This classic Eric Lippert post describes, in excruciating, painful detail, exactly how much work it takes to add a single ChangeLightBulbWindowHandleEx function to a codebase at Microsoft:
One dev to spend five minutes implementing ChangeLightBulbWindowHandleEx. One program manager to write the specification. One localization expert to review the specification for localizability issues. One usability expert to review the specification for accessibility and usability issues. At least one dev, tester and PM to brainstorm security vulnerabilities. One PM to add the security model to the specification. One tester to write the test plan. One test lead to update the test schedule. One tester to write the test cases and add them to the nightly automation. Three or four testers to participate in an ad hoc bug bash. One technical writer to write the documentation. One technical reviewer to proofread the documentation. One copy editor to proofread the documentation. One documentation manager to integrate the new documentation into the existing body of text, update tables of contents, indexes, etc. Twenty-five translators to translate the documentation and error messages into all the languages supported by Windows.The managers for the translators live in Ireland (European languages) and Japan (Asian languages), which are both severely time-shifted from Redmond, so dealing with them can be a fairly complex logistical problem. A team of senior managers to coordinate all these people, write the cheques, and justify the costs to their Vice President.
I think sometimes programmers forget how much work it is to create software at large companies. What may seem like a no-brainer five line code change to us on the outside is perhaps five man-weeks of work once you factor in all the required process overhead. We're picking on Microsoft here, but this is by no means limited to Microsoft; it's a simple function of scale and audience for all commercial software.
So then, the obvious question: who does all those things for non-commercial, open source software? The answer, per a Raymond Chen comment on the same post, is "nobody":
Who develops the test plans for open source software? Who updates the screenshots in the user's guide and online help? And who translates the documentation into Polish and Turkish? Who verifies that the feature doesn't violate the Americans with Disabilities Act or German privacy laws? Back when I worked on Linux, the answer was "Nobody. There is no test plan, there is no printed user's guide, what little documentation there is exists only in English, and nobody cares about complying with the ADA or German privacy laws." Maybe things have changed since then.
Here's my honest question: does open source software need all that process to be successful? Isn't the radical lack of process baggage in open source software development not a weakness, but in fact an evolutionary advantage? What open source software lacks in formal process it makes up ten times over in ubiquity and community. In other words, if the Elbonians feel so strongly about localization, they can take that effort on themselves. Meanwhile, the developers have more time to implement features that delight the largest base of customers, instead of plowing through mountains of process for every miniscule five line code change.
Are large commercial software companies crippled by their own process?
If you openly reward and promote people for killing work by bemoaning the risk and the testing cost and localization impact of each feature and interrogating a design change request as if it were Dan Brown shackled in-front of a wild-eyed, hot-poker wielding Pope, well, everyone is going to grab pitchforks and jump on that "No can do!

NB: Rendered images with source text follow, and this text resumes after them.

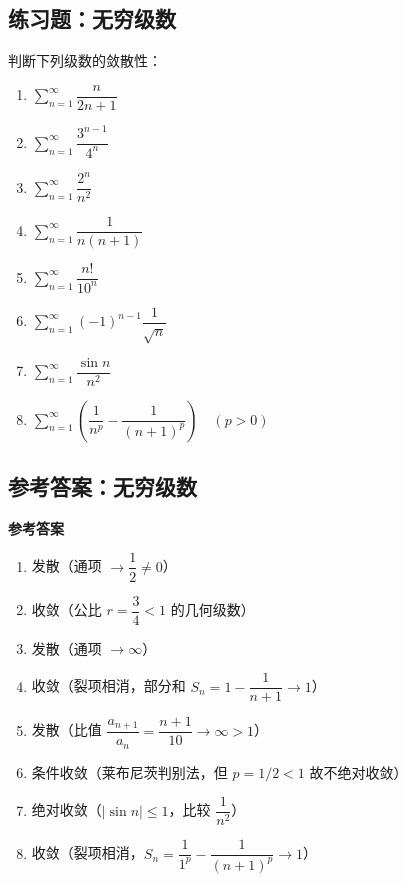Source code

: \documentclass[fontset=fandol]{ctexart}
\newenvironment{custom}[1]{\par\noindent\textbf{#1}\quad}{\par\vspace{0.8em}}
\begin{document}
\subsection*{练习题：无穷级数}
\begin{exercise}[级数练习题]
判断下列级数的敛散性：

\begin{enumerate}
\item \(\sum_{n=1}^{\infty} \dfrac{n}{2n+1}\)
\item \(\sum_{n=1}^{\infty} \dfrac{3^{n-1}}{4^n}\)
\item \(\sum_{n=1}^{\infty} \dfrac{2^n}{n^2}\)
\item \(\sum_{n=1}^{\infty} \dfrac{1}{n(n+1)}\)
\item \(\sum_{n=1}^{\infty} \dfrac{n!}{10^n}\)
\item \(\sum_{n=1}^{\infty} (-1)^{n-1} \dfrac{1}{\sqrt{n}}\)
\item \(\sum_{n=1}^{\infty} \dfrac{\sin n}{n^2}\)
\item \(\sum_{n=1}^{\infty} \left(\dfrac{1}{n^p} - \dfrac{1}{(n+1)^p}\right) \quad (p>0)\)
\end{enumerate}
\end{exercise}

\subsection*{参考答案：无穷级数}
\begin{custom}{参考答案}
\begin{enumerate}
\item 发散（通项 \(\to \dfrac12 \neq 0\)）
\item 收敛（公比 \(r = \dfrac34 < 1\) 的几何级数）
\item 发散（通项 \(\to \infty\)）
\item 收敛（裂项相消，部分和 \(S_n = 1 - \dfrac{1}{n+1} \to 1\)）
\item 发散（比值 \(\dfrac{a_{n+1}}{a_n} = \dfrac{n+1}{10} \to \infty > 1\)）
\item 条件收敛（莱布尼茨判别法，但 \(p=1/2 < 1\) 故不绝对收敛）
\item 绝对收敛（\(|\sin n| \leq 1\)，比较 \(\dfrac{1}{n^2}\)）
\item 收敛（裂项相消，\(S_n = \dfrac{1}{1^p} - \dfrac{1}{(n+1)^p} \to 1\)）
\end{enumerate}
\end{custom}
\end{document}
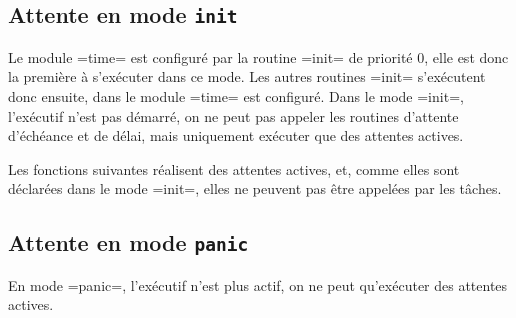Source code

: 
\subsection{Attente en mode \texttt{init}}

Le module \plm=time= est configuré par la routine \plm=init= de priorité $0$, elle est donc la première à s'exécuter dans ce mode. Les autres routines \plm=init= s'exécutent donc ensuite, dans le module \plm=time= est configuré. Dans le mode \plm=init=, l'exécutif n'est pas démarré, on ne peut pas appeler les routines d'attente d'échéance et de délai, mais uniquement exécuter que des attentes actives.

Les fonctions suivantes réalisent des attentes actives, et, comme elles sont déclarées dans le mode \plm=init=, elles ne peuvent pas être appelées par les tâches.




\subsection{Attente en mode \texttt{panic}}

En mode \plm=panic=, l'exécutif n'est plus actif, on ne peut qu'exécuter des attentes actives.














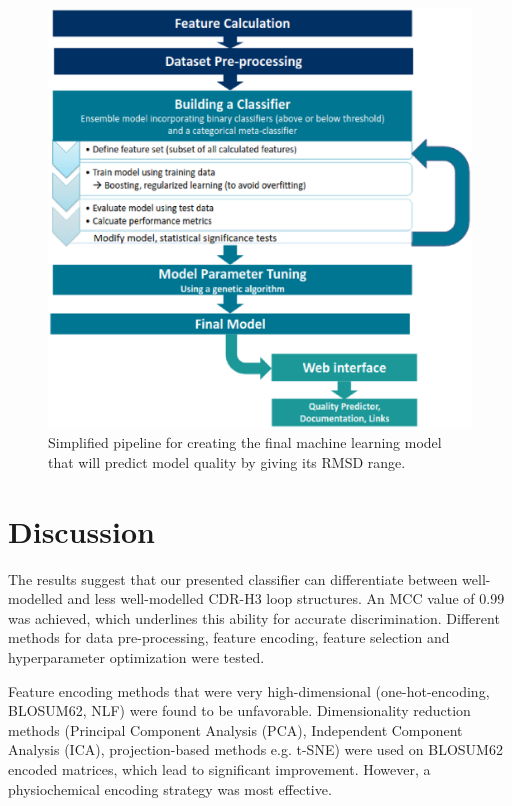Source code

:\documentclass[12pt]{article}
\begin{document}
\begin{figure}
  \includegraphics[scale=0.45]{method.eps}
  \caption {Simplified pipeline for creating the final machine
    learning model that will predict model quality by giving its RMSD
    range.}
  \label{fig:method}
\end{figure}



\section{Discussion}
The results suggest that our presented classifier can differentiate
between well-modelled and less well-modelled CDR-H3 loop
structures. An MCC value of 0.99 was achieved, which underlines this
ability for accurate discrimination. Different methods for data
pre-processing, feature encoding, feature selection and hyperparameter
optimization were tested.

Feature encoding methods that were very high-dimensional
(one-hot-encoding, BLOSUM62, NLF) were found to be
unfavorable. Dimensionality reduction methods (Principal Component
Analysis (PCA), Independent Component Analysis (ICA), projection-based
methods e.g. t-SNE) were used on BLOSUM62 encoded matrices, which lead
to significant improvement. However, a physiochemical encoding
strategy was most effective.
\end{document}
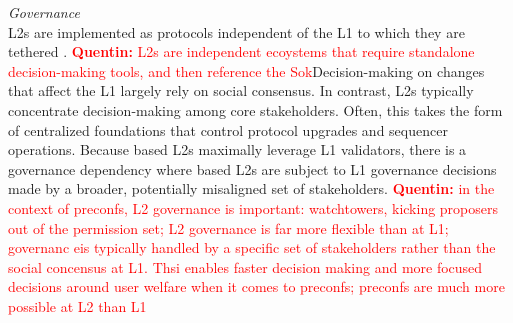 \documentclass[a4paper]{article}
\theoremstyle{boldstyle}
\newcommand{\qb}[1]{\textcolor{red}{\textbf{Quentin:} #1}}
\begin{document}


    \textit{Governance} \\
    L2s are implemented as protocols independent of the L1 to which they are tethered \cite{SoK_L2s}. \qb{L2s are independent ecoystems that require standalone decision-making tools, and then reference the Sok}Decision-making on changes that affect the L1 largely rely on social consensus. In contrast, L2s typically concentrate decision-making among core stakeholders. Often, this takes the form of centralized foundations that control protocol upgrades and sequencer operations. 
    Because based L2s maximally leverage L1 validators, there is a governance dependency where based L2s are subject to L1 governance decisions made by a broader, potentially misaligned set of stakeholders. 
    \qb{in the context of preconfs, L2 governance is important: watchtowers, kicking proposers out of the permission set; L2 governance is far more flexible than at L1; governanc eis typically handled by a specific set of stakeholders rather than the social concensus at L1. Thsi enables faster decision making and more focused decisions around user welfare when it comes to preconfs; preconfs are much more possible at L2 than L1}

    
\end{document}
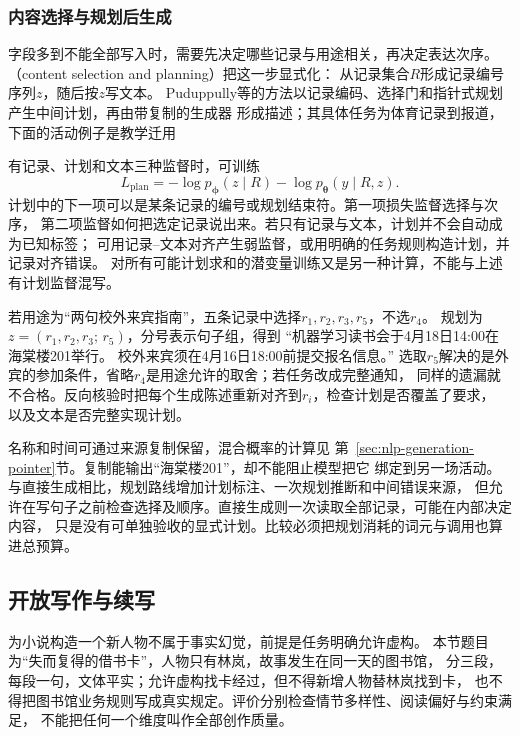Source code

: \subsubsection{内容选择与规划后生成}
\label{sec:nlp-generation-content-planning}

字段多到不能全部写入时，需要先决定哪些记录与用途相关，再决定表达次序。
（content selection and planning）把这一步显式化：
从记录集合$R$形成记录编号序列$z$，随后按$z$写文本。
Puduppully等的方法以记录编码、选择门和指针式规划产生中间计划，再由带复制的生成器
形成描述；其具体任务为体育记录到报道，下面的活动例子是教学迁用

有记录、计划和文本三种监督时，可训练
\begin{equation}
  L_{\mathrm{plan}}
  =-\log p_{\bm{\phi}}(z\mid R)
   -\log p_{\bm{\theta}}(y\mid R,z).
  \label{eq:nlp-generation-plan-loss}
\end{equation}
计划中的下一项可以是某条记录的编号或规划结束符。第一项损失监督选择与次序，
第二项监督如何把选定记录说出来。若只有记录与文本，计划并不会自动成为已知标签；
可用记录--文本对齐产生弱监督，或用明确的任务规则构造计划，并记录对齐错误。
对所有可能计划求和的潜变量训练又是另一种计算，不能与上述有计划监督混写。

若用途为“两句校外来宾指南”，五条记录中选择$r_1,r_2,r_3,r_5$，不选$r_4$。
规划为$z=(r_1,r_2,r_3;\,r_5)$，分号表示句子组，得到
“机器学习读书会于4月18日14:00在海棠楼201举行。
校外来宾须在4月16日18:00前提交报名信息。”
选取$r_5$解决的是外宾的参加条件，省略$r_4$是用途允许的取舍；若任务改成完整通知，
同样的遗漏就不合格。反向核验时把每个生成陈述重新对齐到$r_i$，检查计划是否覆盖了要求，
以及文本是否完整实现计划。

名称和时间可通过来源复制保留，混合概率的计算见
第~\ref{sec:nlp-generation-pointer}节。复制能输出“海棠楼201”，却不能阻止模型把它
绑定到另一场活动。与直接生成相比，规划路线增加计划标注、一次规划推断和中间错误来源，
但允许在写句子之前检查选择及顺序。直接生成则一次读取全部记录，可能在内部决定内容，
只是没有可单独验收的显式计划。比较必须把规划消耗的词元与调用也算进总预算。

\subsection{开放写作与续写}
\label{sec:nlp-generation-open-writing}

为小说构造一个新人物不属于事实幻觉，前提是任务明确允许虚构。
本节题目为“失而复得的借书卡”，人物只有林岚，故事发生在同一天的图书馆，
分三段，每段一句，文体平实；允许虚构找卡经过，但不得新增人物替林岚找到卡，
也不得把图书馆业务规则写成真实规定。评价分别检查情节多样性、阅读偏好与约束满足，
不能把任何一个维度叫作全部创作质量。

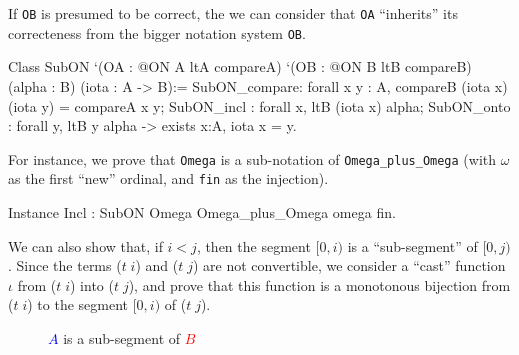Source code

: \documentclass[a4paper]{book}
\begin{document}
If \texttt{OB} is presumed to be correct, the we can consider that \texttt{OA} ``inherits'' its correcteness from the bigger notation system \texttt{OB}.

\label{types:SubON}

\begin{Coqsrc}
Class  SubON 
       `(OA : @ON A ltA  compareA)
       `(OB : @ON B ltB  compareB)
       (alpha :  B)
       (iota : A -> B):=
  {
  SubON_compare: forall x y : A,  compareB (iota x) (iota y) =
                                 compareA x y;
  SubON_incl : forall x, ltB (iota x) alpha;
  SubON_onto : forall y, ltB y alpha  -> exists x:A, iota x = y}.
\end{Coqsrc}

For instance, we prove that \texttt{Omega} is a sub-notation of
\texttt{Omega\_plus\_Omega} (with $\omega$ as the first ``new'' ordinal, and \texttt{fin} as the injection).

\begin{Coqsrc}
Instance Incl : SubON Omega Omega_plus_Omega omega fin.
\end{Coqsrc}



We can also show that, if $i<j$, then the segment $[0,i)$ is a ``sub-segment'' of
$[0,j)$. Since the terms  ($t\;i$) and ($t\;j$) are not convertible, we consider a ``cast'' 
function $\iota$ from ($t\;i$) into ($t\;j$), and prove that this function is  a monotonous bijection  from ($t\;i$) to
the segment $[0,i)$ of ($t\;j$).




 \begin{figure}[h]
   \centering
   \caption{\textcolor{blue}{$A$} is a sub-segment  of \textcolor{red}{$B$}}
   \label{fig:subsegment}
 \end{figure}
\end{document}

No can ship!" bandwagon.
It makes me think of how many feature meetings I've had and what a small percent of those features have actually ever shipped. Not that every feature is a good idea, but it's damn near wake-worthy sometimes for a feature to actually get out into shipping bits. Que Eeyore: "Oh no. Now we have to support it. I suppose a hotfix request will come in any moment now..."
All too often, it really does feel like Microsoft's software was designed by Eeyore.
In this case, the bird represents features that delight customers.